In Chapter 17 we considered the solution of least squares problems: given \(B \in \mathbb{R}^{m \times n}\) and \(g \in \mathbb{R}^{m}\) find \(z^{*} \in \mathbb{R}^{n}\) which minimizes \(\|B z-g\|^{2}\) over all \(z \in \mathbb{R}^{n}\). We showed that \(z^{*}\) satisfies the normal equations, \(N z^{*}=B^{\mathrm{T}} g\), where \(N \equiv B^{\mathrm{T}} B\). There are (at least) three ways we can implement this least-squares solution in MATLAB.

The first, and worst, is to write \(z s t a r=\operatorname{inv}\left(\mathrm{B}^{\prime} * \mathrm{~B}\right) *\left(\mathrm{~B}^{\prime} * \mathrm{~g}\right)\). The second, and slightly better, is to take advantage of our backslash operator to write zstar_too \(=\left(B^{\prime} * B\right) \backslash\left(B^{\prime} * g\right)\). However, both of the approaches are less than numerically stable (and more generally we should avoid taking powers of matrices since this just exacerbates any intrinsic conditioning or "sensitivity" issues). The third option, and by far the best, is to write zstar_best \(=B \backslash g\). Here the backslash operator "recognizes" that \(B\) is not a square matrix and automatically pursues a least-squares solution based on the stable and efficient \(Q R\) decomposition discussed in Chapter 17 .
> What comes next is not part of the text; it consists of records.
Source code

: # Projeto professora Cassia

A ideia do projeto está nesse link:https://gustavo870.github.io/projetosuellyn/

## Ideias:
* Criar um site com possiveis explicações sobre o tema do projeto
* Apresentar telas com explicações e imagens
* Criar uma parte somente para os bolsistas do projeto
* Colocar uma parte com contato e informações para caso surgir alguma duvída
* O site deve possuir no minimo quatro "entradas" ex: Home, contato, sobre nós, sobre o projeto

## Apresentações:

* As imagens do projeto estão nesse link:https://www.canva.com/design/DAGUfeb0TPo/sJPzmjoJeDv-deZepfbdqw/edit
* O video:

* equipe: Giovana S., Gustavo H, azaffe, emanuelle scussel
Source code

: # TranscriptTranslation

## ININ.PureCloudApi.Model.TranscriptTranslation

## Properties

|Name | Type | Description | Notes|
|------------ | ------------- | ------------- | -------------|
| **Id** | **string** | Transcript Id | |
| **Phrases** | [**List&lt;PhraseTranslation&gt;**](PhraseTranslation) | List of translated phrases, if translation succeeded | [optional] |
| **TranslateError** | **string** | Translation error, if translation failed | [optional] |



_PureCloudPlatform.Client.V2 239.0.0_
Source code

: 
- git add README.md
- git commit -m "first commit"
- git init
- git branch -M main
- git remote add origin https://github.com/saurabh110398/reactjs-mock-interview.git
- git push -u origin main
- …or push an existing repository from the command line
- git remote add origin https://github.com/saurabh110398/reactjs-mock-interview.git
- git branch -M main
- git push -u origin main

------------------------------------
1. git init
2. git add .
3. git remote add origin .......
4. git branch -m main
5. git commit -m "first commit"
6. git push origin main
Finally, we shall see in Chapter 19 on statistical regression that some elements of the matrix \(\left(B^{\mathrm{T}} B\right)^{-1}\) will be required to construct confidence intervals. Although it is possible to efficiently calculate certain select elements of this inverse matrix without construction of the full inverse matrix, in fact our systems shall be relatively small and hence inv \(\left(B^{\prime} * B\right)\) is quite inexpensive. (Nevertheless, the solution of the least-squares problem is still best implemented as zstar_best \(=B \backslash \mathrm{g}\), even if we subsequently form the inverse \(\operatorname{inv}\left(B^{\prime} * B\right.\) ) for purposes of confidence intervals.)